A Frenchman has been hospitalized after the country's first reported case of the coronavirus. The French health authority has issued a statement saying that they are looking for anyone that may have been in contact with the victim in order to prevent the SARS-related virus from further spreading.

The patient became sick after a nine-day trip to Dubai. He was hospitalized on April 23 in Valenciennes, northern France and was transferred to another hospital in Douai on April 29. He is currently being treated for respiratory issues and is receiving blood transfusions.

The World Health Organization (WHO) first noted the virus in September of 2012. Since then, there have been a number of outbreaks. The coronavirus has already infected 30 people in the Middle East and the number of causalities is on a steady rise, with a total of now 18.

Marisol Touraine, the Minister of Health and Social Affairs for the National Assembly of France, gave a press conference earlier today.

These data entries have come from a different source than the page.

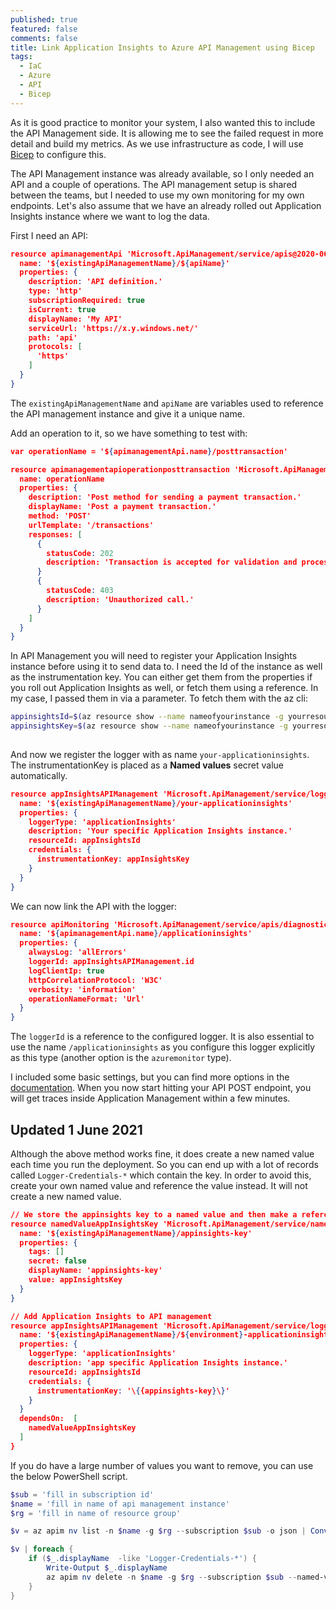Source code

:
 ```yaml
---
published: true
featured: false
comments: false
title: Link Application Insights to Azure API Management using Bicep
tags:
  - IaC
  - Azure
  - API
  - Bicep
---
```

As it is good practice to monitor your system, I also wanted this to include the API Management side. It is allowing me to see the failed request in more detail and build my metrics. As we use infrastructure as code, I will use [Bicep](https://github.com/Azure/bicep) to configure this.

The API Management instance was already available, so I only needed an API and a couple of operations. The API management setup is shared between the teams, but I needed to use my own monitoring for my own endpoints. Let's also assume that we have an already rolled out Application Insights instance where we want to log the data.

First I need an API:

```json
resource apimanagementApi 'Microsoft.ApiManagement/service/apis@2020-06-01-preview' = {
  name: '${existingApiManagementName}/${apiName}'
  properties: {
    description: 'API definition.'
    type: 'http'   
    subscriptionRequired: true
    isCurrent: true
    displayName: 'My API'
    serviceUrl: 'https://x.y.windows.net/'
    path: 'api'
    protocols: [
      'https'
    ]
  }
}
```

The `existingApiManagementName` and `apiName` are variables used to reference the API management instance and give it a unique name.

Add an operation to it, so we have something to test with:

```json
var operationName = '${apimanagementApi.name}/posttransaction'

resource apimanagementapioperationposttransaction 'Microsoft.ApiManagement/service/apis/operations@2020-06-01-preview' = {
  name: operationName
  properties: {
    description: 'Post method for sending a payment transaction.'
    displayName: 'Post a payment transaction.'
    method: 'POST' 
    urlTemplate: '/transactions'
    responses: [
      {
        statusCode: 202
        description: 'Transaction is accepted for validation and processing.'
      }
      {
        statusCode: 403
        description: 'Unauthorized call.'
      }
    ]
  }
}
```

In API Management you will need to register your Application Insights instance before using it to send data to. I need the Id of the instance as well as the instrumentation key. You can either get them from the properties if you roll out Application Insights as well, or fetch them using a reference. In my case, I passed them in via a parameter. To fetch them with the az cli:

```bash
appinsightsId=$(az resource show --name nameofyourinstance -g yourresourcegroup --resource-type 'microsoft.insights/components' -o tsv --query id)
appinsightsKey=$(az resource show --name nameofyourinstance -g yourresourcegroup --resource-type 'microsoft.insights/components' -o tsv --query properties.InstrumentationKey)
       
```

And now we register the logger with as name `your-applicationinsights`. The instrumentationKey is placed as a **Named values** secret value automatically.

```json
resource appInsightsAPIManagement 'Microsoft.ApiManagement/service/loggers@2020-06-01-preview' = {
  name: '${existingApiManagementName}/your-applicationinsights'
  properties: {
    loggerType: 'applicationInsights'
    description: 'Your specific Application Insights instance.'
    resourceId: appInsightsId
    credentials: {
      instrumentationKey: appInsightsKey
    }
  }
}
```

We can now link the API with the logger:

```json
resource apiMonitoring 'Microsoft.ApiManagement/service/apis/diagnostics@2020-06-01-preview' = {
  name: '${apimanagementApi.name}/applicationinsights'
  properties: {
    alwaysLog: 'allErrors'
    loggerId: appInsightsAPIManagement.id  
    logClientIp: true
    httpCorrelationProtocol: 'W3C'
    verbosity: 'information'
    operationNameFormat: 'Url'
  }
}
```

The `loggerId` is a reference to the configured logger. It is also essential to use the name `/applicationinsights` as you configure this logger explicitly as this type (another option is the `azuremonitor` type).

I included some basic settings, but you can find more options in the [documentation](https://docs.microsoft.com/en-us/azure/templates/microsoft.apimanagement/2019-01-01/service/apis/diagnostics?tabs=bicep).
When you now start hitting your API POST endpoint, you will get traces inside Application Management within a few minutes.

## Updated 1 June 2021

Although the above method works fine, it does create a new named value each time you run the deployment. So you can end up with a lot of records called `Logger-Credentials-*` which contain the key. In order to avoid this, create your own named value and reference the value instead. It will not create a new named value.

```json
// We store the appinsights key to a named value and then make a reference to it
resource namedValueAppInsightsKey 'Microsoft.ApiManagement/service/namedValues@2020-06-01-preview' = {
  name: '${existingApiManagementName}/appinsights-key'
  properties: {
    tags: []
    secret: false
    displayName: 'appinsights-key'
    value: appInsightsKey
  }
}

// Add Application Insights to API management
resource appInsightsAPIManagement 'Microsoft.ApiManagement/service/loggers@2020-06-01-preview' = {
  name: '${existingApiManagementName}/${environment}-applicationinsights'
  properties: {
    loggerType: 'applicationInsights'
    description: 'app specific Application Insights instance.'
    resourceId: appInsightsId
    credentials: {
      instrumentationKey: '\{{appinsights-key}\}'
    }
  }
  dependsOn:  [
    namedValueAppInsightsKey
  ]
}
```

If you do have a large number of values you want to remove, you can use the below PowerShell script.

```powershell
$sub = 'fill in subscription id'
$name = 'fill in name of api management instance'
$rg = 'fill in name of resource group'

$v = az apim nv list -n $name -g $rg --subscription $sub -o json | ConvertFrom-Json 

$v | foreach { 
    if ($_.displayName  -like 'Logger-Credentials-*') {
        Write-Output $_.displayName
        az apim nv delete -n $name -g $rg --subscription $sub --named-value-id $_.name -y
    }
}
```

"I immediately asked my services, in particular the Directorate General of Health and the regional health agency Nord-Pas de Calais, to take urgent safety measures laid down by the organization World Health Organization and the European Centre for Disease Control," said Touraine.

According to the French government director, Jean-Yves Grall, the patient is in "worrying condition."

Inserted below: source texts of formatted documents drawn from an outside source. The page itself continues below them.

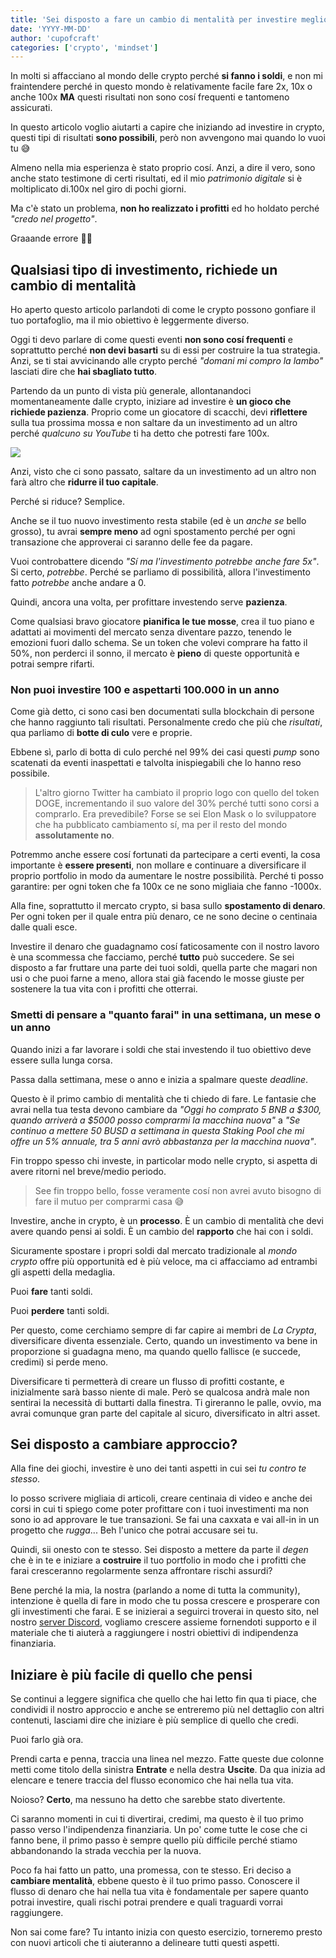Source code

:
 ```yaml
---
title: 'Sei disposto a fare un cambio di mentalità per investire meglio?'
date: 'YYYY-MM-DD'
author: 'cupofcraft'
categories: ['crypto', 'mindset']
---
```

In molti si affacciano al mondo delle crypto perché **si fanno i soldi**, e non mi fraintendere perché in questo mondo è relativamente facile fare 2x, 10x o anche 100x **MA** questi risultati non sono cosí frequenti e tantomeno assicurati.

In questo articolo voglio aiutarti a capire che iniziando ad investire in crypto, questi tipi di risultati **sono possibili**, però non avvengono mai quando lo vuoi tu 😅

Almeno nella mia esperienza è stato proprio cosí. Anzi, a dire il vero, sono anche stato testimone di certi risultati, ed il mio *patrimonio digitale* si è moltiplicato di.100x nel giro di pochi giorni. 

Ma c'è stato un problema, **non ho realizzato i profitti** ed ho holdato perché *"credo nel progetto"*.

Graaande errore 🤦‍♂️

## Qualsiasi tipo di investimento, richiede un cambio di mentalità
Ho aperto questo articolo parlandoti di come le crypto possono gonfiare il tuo portafoglio, ma  il mio obiettivo è leggermente diverso.

Oggi ti devo parlare di come questi eventi **non sono cosí frequenti** e soprattutto perché **non devi basarti** su di essi per costruire la tua strategia. Anzi, se ti stai avvicinando alle crypto perché *"domani mi compro la lambo"* lasciati dire che **hai sbagliato tutto**.

Partendo da un punto di vista più generale, allontanandoci momentaneamente dalle crypto, iniziare ad investire è **un gioco che richiede pazienza**. Proprio come un giocatore di scacchi, devi **riflettere** sulla tua prossima mossa e non saltare da un investimento ad un altro perché *qualcuno su YouTube* ti ha detto che potresti fare 100x.

![](investi-come-negli-scacchi.jpg)

Anzi, visto che ci sono passato, saltare da un investimento ad un altro non farà altro che **ridurre il tuo capitale**.

Perché si riduce? Semplice. 

Anche se il tuo nuovo investimento resta stabile (ed è un *anche se* bello grosso), tu avrai **sempre meno** ad ogni spostamento perché per ogni transazione che approverai ci saranno delle fee da pagare.

Vuoi controbattere dicendo *"Sí ma l'investimento potrebbe anche fare 5x"*. Si certo, *potrebbe*. Perché se parliamo di possibilità, allora l'investimento fatto *potrebbe* anche andare a 0.

Quindi, ancora una volta, per profittare investendo serve **pazienza**.

Come qualsiasi bravo giocatore **pianifica le tue mosse**, crea il tuo piano e adattati ai movimenti del mercato senza diventare pazzo, tenendo le emozioni fuori dallo schema. Se un token che volevi comprare ha fatto il 50%, non perderci il sonno, il mercato è **pieno** di queste opportunità e potrai sempre rifarti.

### Non puoi investire 100 e aspettarti 100.000 in un anno
Come già detto, ci sono casi ben documentati sulla blockchain di persone che hanno raggiunto tali risultati. Personalmente credo che più che *risultati*, qua parliamo di **botte di culo** vere e proprie.

Ebbene sì, parlo di botta di culo perché nel 99% dei casi questi *pump* sono scatenati da eventi inaspettati e talvolta inispiegabili che lo hanno reso possibile.

> L'altro giorno Twitter ha cambiato il proprio logo con quello del token DOGE, incrementando il suo valore del 30% perché tutti sono corsi a comprarlo. Era prevedibile? Forse se sei Elon Mask o lo sviluppatore che ha pubblicato cambiamento sí, ma per il resto del mondo **assolutamente no**.

Potremmo anche essere cosí fortunati da partecipare a certi eventi, la cosa importante è **essere presenti**, non mollare e continuare a diversificare il proprio portfolio in modo da aumentare le nostre possibilità. Perché ti posso garantire: per ogni token che fa 100x ce ne sono migliaia che fanno -1000x.

Alla fine, soprattutto il mercato crypto, si basa sullo **spostamento di denaro**. Per ogni token per il quale entra più denaro, ce ne sono decine o centinaia dalle quali esce.

Investire il denaro che guadagnamo cosí faticosamente con il nostro lavoro è una scommessa che facciamo, perché **tutto** può succedere. Se sei disposto a far fruttare una parte dei tuoi soldi, quella parte che magari non usi o che puoi farne a meno, allora stai già facendo le mosse giuste per sostenere la tua vita con i profitti che otterrai.

### Smetti di pensare a "quanto farai" in una settimana, un mese o un anno
Quando inizi a far lavorare i soldi che stai investendo il tuo obiettivo deve essere sulla lunga corsa.

Passa dalla settimana, mese o anno e inizia a spalmare queste *deadline*. 

Questo è il primo cambio di mentalità che ti chiedo di fare. Le fantasie che avrai nella tua testa devono cambiare da *"Oggi ho comprato 5 BNB a $300, quando arriverà a $5000 posso comprarmi la macchina nuova"* a *"Se continuo a mettere 50 BUSD a settimana in questa Staking Pool che mi offre un 5% annuale, tra 5 anni avrò abbastanza per la macchina nuova"*.

Fin troppo spesso chi investe, in particolar modo nelle crypto, si aspetta di avere ritorni nel breve/medio periodo.

> See fin troppo bello, fosse veramente cosí non avrei avuto bisogno di fare il mutuo per comprarmi casa 😅

Investire, anche in crypto, è un **processo**. È un cambio di mentalità che devi avere quando pensi ai soldi. È un cambio del **rapporto** che hai con i soldi. 

Sicuramente spostare i propri soldi dal mercato tradizionale al *mondo crypto* offre più opportunità ed è più veloce, ma ci affacciamo ad entrambi gli aspetti della medaglia. 

Puoi **fare** tanti soldi.

Puoi **perdere** tanti soldi.

Per questo, come cerchiamo sempre di far capire ai membri de *La Crypta*, diversificare diventa essenziale. Certo, quando un investimento va bene in proporzione si guadagna meno, ma quando quello fallisce (e succede, credimi) si perde meno.

Diversificare ti permetterà di creare un flusso di profitti costante, e inizialmente sarà basso niente di male. Però se qualcosa andrà male non sentirai la necessità di buttarti dalla finestra. Ti gireranno le palle, ovvio, ma avrai comunque gran parte del capitale al sicuro, diversificato in altri asset.

## Sei disposto a cambiare approccio?
Alla fine dei giochi, investire è uno dei tanti aspetti in cui sei *tu contro te stesso*.

Io posso scrivere migliaia di articoli, creare centinaia di video e anche dei corsi in cui ti spiego come poter profittare con i tuoi investimenti ma non sono io ad approvare le tue transazioni. Se fai una caxxata e vai all-in in un progetto che *rugga*... Beh l'unico che potrai accusare sei tu.

Quindi, sii onesto con te stesso. Sei disposto a mettere da parte il *degen* che è in te e iniziare a **costruire** il tuo portfolio in modo che i profitti che farai cresceranno regolarmente senza affrontare rischi assurdi?

Bene perché la mia, la nostra (parlando a nome di tutta la community), intenzione è quella di fare in modo che tu possa crescere e prosperare con gli investimenti che farai. E se inizierai a seguirci troverai in questo sito, nel nostro [server Discord](https://discord.gg/8RuJQGT8Rb), vogliamo crescere assieme fornendoti supporto e il materiale che ti aiuterà a raggiungere i nostri obiettivi di indipendenza finanziaria.

## Iniziare è più facile di quello che pensi
Se continui a leggere significa che quello che hai letto fin qua ti piace, che condividi il nostro approccio e anche se entreremo più nel dettaglio con altri contenuti, lasciami dire che iniziare è più semplice di quello che credi.

Puoi farlo già ora. 

Prendi carta e penna, traccia una linea nel mezzo. Fatte queste due colonne metti come titolo della sinistra **Entrate** e nella destra **Uscite**. Da qua inizia ad elencare e tenere traccia del flusso economico che hai nella tua vita.

Noioso? **Certo**, ma nessuno ha detto che sarebbe stato divertente. 

Ci saranno momenti in cui ti divertirai, credimi, ma questo è il tuo primo passo verso l'indipendenza finanziaria. Un po' come tutte le cose che ci fanno bene, il primo passo è sempre quello più difficile perché stiamo abbandonando la strada vecchia per la nuova.

Poco fa hai fatto un patto, una promessa, con te stesso. Eri deciso a **cambiare mentalità**, ebbene questo è il tuo primo passo. Conoscere il flusso di denaro che hai nella tua vita è fondamentale per sapere quanto potrai investire, quali rischi potrai prendere e quali traguardi vorrai raggiungere.

Non sai come fare? Tu intanto inizia con questo esercizio, torneremo presto con nuovi articoli che ti aiuteranno a delineare tutti questi aspetti.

To ease tensions within France, Touraine has opened up a hotline to all French citizens for any questions that they may have.

In the early 2000s, when the SARS outbreak first came to light, people all over the world were worried about a possible epidemic breaking lose. The virus outbreak lasted from 2003 to 2004 and claimed the lives of over 800 people.

Health officials note the symptoms as: fever, cough, shortness of breath, and breathing difficulties.

The virus often appears to be pneumonia and health authorities aren't clear yet on how the disease is transmitted and whether it can be transmitted from person-to-person.

"Any virus that has the potential to develop into something that is highly transmissible between people, including the coronavirus, is a major concern," said WHO spokesman, Gregory Hartl.